#### Information shown

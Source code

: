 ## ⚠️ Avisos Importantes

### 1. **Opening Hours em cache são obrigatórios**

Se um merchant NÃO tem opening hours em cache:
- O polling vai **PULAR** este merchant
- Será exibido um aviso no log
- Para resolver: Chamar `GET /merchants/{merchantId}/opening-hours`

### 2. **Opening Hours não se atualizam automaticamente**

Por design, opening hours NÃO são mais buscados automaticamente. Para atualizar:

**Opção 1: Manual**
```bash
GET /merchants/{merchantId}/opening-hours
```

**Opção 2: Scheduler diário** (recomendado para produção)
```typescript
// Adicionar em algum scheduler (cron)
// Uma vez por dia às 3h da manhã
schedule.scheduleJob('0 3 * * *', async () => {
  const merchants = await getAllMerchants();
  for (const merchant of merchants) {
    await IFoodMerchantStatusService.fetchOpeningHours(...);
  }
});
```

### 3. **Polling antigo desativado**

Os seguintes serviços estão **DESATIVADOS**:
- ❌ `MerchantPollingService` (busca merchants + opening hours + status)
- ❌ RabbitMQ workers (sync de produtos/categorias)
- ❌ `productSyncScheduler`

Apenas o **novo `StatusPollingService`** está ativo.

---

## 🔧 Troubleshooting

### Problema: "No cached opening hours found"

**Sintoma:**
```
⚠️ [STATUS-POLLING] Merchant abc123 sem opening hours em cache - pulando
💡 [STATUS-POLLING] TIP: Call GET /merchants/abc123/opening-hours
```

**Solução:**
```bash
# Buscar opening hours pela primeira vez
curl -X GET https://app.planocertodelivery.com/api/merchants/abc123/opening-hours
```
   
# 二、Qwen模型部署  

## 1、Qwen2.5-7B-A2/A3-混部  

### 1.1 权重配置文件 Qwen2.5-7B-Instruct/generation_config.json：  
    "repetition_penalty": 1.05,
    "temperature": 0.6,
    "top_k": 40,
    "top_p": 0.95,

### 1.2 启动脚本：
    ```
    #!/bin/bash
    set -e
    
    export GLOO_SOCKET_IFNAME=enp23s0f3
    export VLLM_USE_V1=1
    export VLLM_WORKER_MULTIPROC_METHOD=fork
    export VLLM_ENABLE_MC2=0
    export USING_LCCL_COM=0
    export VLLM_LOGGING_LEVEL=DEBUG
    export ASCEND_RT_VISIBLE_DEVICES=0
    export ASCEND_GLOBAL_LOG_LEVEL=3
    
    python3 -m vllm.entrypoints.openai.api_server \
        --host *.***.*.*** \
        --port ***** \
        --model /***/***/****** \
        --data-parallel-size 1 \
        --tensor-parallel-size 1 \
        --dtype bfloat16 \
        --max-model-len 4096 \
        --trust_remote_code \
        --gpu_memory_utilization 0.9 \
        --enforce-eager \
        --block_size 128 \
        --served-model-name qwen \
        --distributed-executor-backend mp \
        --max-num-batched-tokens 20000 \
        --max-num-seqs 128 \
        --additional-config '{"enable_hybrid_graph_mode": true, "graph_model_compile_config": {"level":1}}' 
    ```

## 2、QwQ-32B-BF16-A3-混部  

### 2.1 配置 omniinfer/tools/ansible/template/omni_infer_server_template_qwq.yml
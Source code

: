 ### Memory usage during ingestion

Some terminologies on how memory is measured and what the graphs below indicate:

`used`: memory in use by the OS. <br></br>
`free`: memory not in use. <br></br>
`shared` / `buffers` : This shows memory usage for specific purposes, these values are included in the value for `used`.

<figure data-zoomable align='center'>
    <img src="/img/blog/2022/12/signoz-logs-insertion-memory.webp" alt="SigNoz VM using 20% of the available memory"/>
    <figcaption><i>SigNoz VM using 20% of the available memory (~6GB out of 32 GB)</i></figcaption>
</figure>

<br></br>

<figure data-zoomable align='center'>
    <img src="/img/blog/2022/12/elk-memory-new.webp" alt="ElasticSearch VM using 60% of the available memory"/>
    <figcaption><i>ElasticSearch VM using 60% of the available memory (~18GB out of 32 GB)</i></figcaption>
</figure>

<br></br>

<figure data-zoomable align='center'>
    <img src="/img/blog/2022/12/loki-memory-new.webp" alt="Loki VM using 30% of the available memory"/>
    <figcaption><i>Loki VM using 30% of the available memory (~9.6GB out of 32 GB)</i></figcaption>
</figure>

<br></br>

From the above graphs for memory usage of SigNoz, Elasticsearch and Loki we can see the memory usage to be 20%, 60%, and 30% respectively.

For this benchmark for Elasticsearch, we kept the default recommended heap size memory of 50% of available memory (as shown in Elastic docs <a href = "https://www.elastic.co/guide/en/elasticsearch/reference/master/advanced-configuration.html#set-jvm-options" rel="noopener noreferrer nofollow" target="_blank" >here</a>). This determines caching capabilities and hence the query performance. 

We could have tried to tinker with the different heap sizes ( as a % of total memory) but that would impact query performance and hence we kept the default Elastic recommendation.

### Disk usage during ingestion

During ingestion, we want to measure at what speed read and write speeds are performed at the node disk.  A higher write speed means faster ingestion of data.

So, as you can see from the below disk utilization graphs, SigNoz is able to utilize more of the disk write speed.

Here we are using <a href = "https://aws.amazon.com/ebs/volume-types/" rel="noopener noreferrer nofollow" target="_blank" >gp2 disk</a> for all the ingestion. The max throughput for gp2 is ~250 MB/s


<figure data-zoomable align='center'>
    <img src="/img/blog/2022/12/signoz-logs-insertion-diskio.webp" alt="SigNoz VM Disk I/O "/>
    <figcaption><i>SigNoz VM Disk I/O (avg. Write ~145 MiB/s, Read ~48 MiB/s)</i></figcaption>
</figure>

########

• **Exercise requirements**
Find each line above that contains "graphs", and copy those lines.

• **Result of the exercise**
Some terminologies on how memory is measured and what the graphs below indicate:
From the above graphs for memory usage of SigNoz, Elasticsearch and Loki we can see the memory usage to be 20%, 60%, and 30% respectively.
So, as you can see from the below disk utilization graphs, SigNoz is able to utilize more of the disk write speed.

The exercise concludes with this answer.